This repository contains the implementation accompanying my AIMS Rwanda research thesis, which compares three families of recommender systems on the MovieLens-1M dataset under a unified, leakage-free evaluation protocol. The central question is how different modelling families handle datasets that mix numerical, categorical, and binary features alongside user-item interaction data.

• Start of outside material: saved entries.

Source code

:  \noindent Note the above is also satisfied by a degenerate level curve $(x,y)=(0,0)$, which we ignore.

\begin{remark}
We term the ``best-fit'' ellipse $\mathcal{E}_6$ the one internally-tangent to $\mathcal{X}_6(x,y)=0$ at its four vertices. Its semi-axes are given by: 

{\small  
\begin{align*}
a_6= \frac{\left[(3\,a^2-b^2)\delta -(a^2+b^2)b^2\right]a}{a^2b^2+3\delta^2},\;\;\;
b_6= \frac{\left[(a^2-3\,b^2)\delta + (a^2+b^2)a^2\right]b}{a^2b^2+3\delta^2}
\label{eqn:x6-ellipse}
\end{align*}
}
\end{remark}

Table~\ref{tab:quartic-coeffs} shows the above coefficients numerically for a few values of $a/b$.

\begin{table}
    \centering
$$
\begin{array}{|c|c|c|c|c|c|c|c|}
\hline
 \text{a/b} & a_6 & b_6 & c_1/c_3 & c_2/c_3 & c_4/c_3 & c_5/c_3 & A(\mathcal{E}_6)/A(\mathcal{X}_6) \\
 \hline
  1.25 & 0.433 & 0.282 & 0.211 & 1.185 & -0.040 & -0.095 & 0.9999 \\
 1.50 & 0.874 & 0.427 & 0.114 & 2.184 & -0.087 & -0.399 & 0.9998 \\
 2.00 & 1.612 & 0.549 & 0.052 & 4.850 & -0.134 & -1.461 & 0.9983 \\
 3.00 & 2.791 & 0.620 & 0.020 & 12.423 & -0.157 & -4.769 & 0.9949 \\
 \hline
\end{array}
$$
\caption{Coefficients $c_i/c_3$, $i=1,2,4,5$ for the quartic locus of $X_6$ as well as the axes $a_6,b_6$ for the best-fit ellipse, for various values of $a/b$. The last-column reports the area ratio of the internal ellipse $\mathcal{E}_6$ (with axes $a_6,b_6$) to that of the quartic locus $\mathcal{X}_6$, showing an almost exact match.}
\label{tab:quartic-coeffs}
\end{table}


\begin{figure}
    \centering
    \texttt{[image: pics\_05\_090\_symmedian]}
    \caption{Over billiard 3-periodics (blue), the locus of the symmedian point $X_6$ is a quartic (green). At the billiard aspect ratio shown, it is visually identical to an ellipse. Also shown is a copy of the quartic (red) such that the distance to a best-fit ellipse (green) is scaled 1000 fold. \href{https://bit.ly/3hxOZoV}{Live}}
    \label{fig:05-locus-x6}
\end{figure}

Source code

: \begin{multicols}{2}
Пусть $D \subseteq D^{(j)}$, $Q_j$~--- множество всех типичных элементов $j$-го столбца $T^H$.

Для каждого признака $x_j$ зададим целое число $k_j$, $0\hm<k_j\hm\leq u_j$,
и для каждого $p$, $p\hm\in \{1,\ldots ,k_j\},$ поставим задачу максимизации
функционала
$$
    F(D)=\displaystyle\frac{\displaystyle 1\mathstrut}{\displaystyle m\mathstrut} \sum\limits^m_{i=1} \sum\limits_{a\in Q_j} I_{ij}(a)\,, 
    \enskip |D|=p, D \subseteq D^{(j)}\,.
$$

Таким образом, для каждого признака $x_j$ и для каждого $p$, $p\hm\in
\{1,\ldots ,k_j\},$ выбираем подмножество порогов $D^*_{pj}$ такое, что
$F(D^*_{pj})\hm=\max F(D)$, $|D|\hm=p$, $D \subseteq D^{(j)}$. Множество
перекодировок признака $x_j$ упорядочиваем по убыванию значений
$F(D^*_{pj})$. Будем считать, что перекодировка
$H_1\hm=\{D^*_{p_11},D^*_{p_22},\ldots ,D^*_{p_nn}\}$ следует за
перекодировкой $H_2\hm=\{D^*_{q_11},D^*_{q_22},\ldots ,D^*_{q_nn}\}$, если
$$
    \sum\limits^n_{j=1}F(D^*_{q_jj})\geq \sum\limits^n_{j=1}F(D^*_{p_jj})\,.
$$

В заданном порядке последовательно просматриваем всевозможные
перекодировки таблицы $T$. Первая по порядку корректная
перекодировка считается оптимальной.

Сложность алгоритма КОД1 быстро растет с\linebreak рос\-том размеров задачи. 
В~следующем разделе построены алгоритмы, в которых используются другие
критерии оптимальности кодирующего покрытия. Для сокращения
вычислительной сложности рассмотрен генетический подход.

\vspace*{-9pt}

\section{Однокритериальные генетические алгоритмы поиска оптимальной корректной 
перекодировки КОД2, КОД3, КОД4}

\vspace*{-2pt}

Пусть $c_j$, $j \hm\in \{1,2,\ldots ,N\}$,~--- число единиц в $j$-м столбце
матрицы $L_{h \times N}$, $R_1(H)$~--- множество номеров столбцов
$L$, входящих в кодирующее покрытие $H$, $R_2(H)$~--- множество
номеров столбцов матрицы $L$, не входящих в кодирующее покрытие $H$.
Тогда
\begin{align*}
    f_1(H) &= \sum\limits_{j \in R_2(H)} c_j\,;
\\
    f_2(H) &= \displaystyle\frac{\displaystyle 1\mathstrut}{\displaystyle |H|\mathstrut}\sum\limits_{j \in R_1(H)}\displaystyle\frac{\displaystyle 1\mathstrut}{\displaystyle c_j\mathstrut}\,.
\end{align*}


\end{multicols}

Author: Olusola Timothy Ogundepo
Supervisor: Professor Ernest Fokoué
Institution: African Institute for Mathematical Sciences (AIMS), Rwanda
| Model | Family | Mixed-type handling |
|---|---|---|
| Matrix Factorisation (SGD with biases) | Collaborative filtering baseline | None, ratings only |
| CatBoost (base, 22 features) | Gradient-boosted regression trees | Native categorical splits |
| CatBoost (extended, 42 features) | Gradient-boosted regression trees | Adds rating-derived statistics |
| Feature-augmented LightGCN | Graph neural network | Feature projection at layer 0 + graph propagation |
All four variants share the same time-based 80/10/10 split, the same evaluation protocol, and the same encoded feature representation, so any performance difference is attributable to the modelling family rather than the experimental setup.
Given user features
- Matrix factorisation:
$\hat r_{ui} = \mu + b_u + b_i + \mathbf{p}_u \cdot \mathbf{q}_i$ - CatBoost:
$\hat r_{ui} = \mu + \sum_{t=1}^{T} \gamma, h_t([z_u, x_i])$ - LightGCN:
$\hat r_{ui} = \mu + b_u + b_i + \mathbf{e}_u^{(L)} \cdot \mathbf{e}_i^{(L)}$ with layer-mean aggregation over$L = 2$ propagation rounds and$\mathbf{e}_u^{(0)} = \mathrm{emb}(u) + W_u z_u$ .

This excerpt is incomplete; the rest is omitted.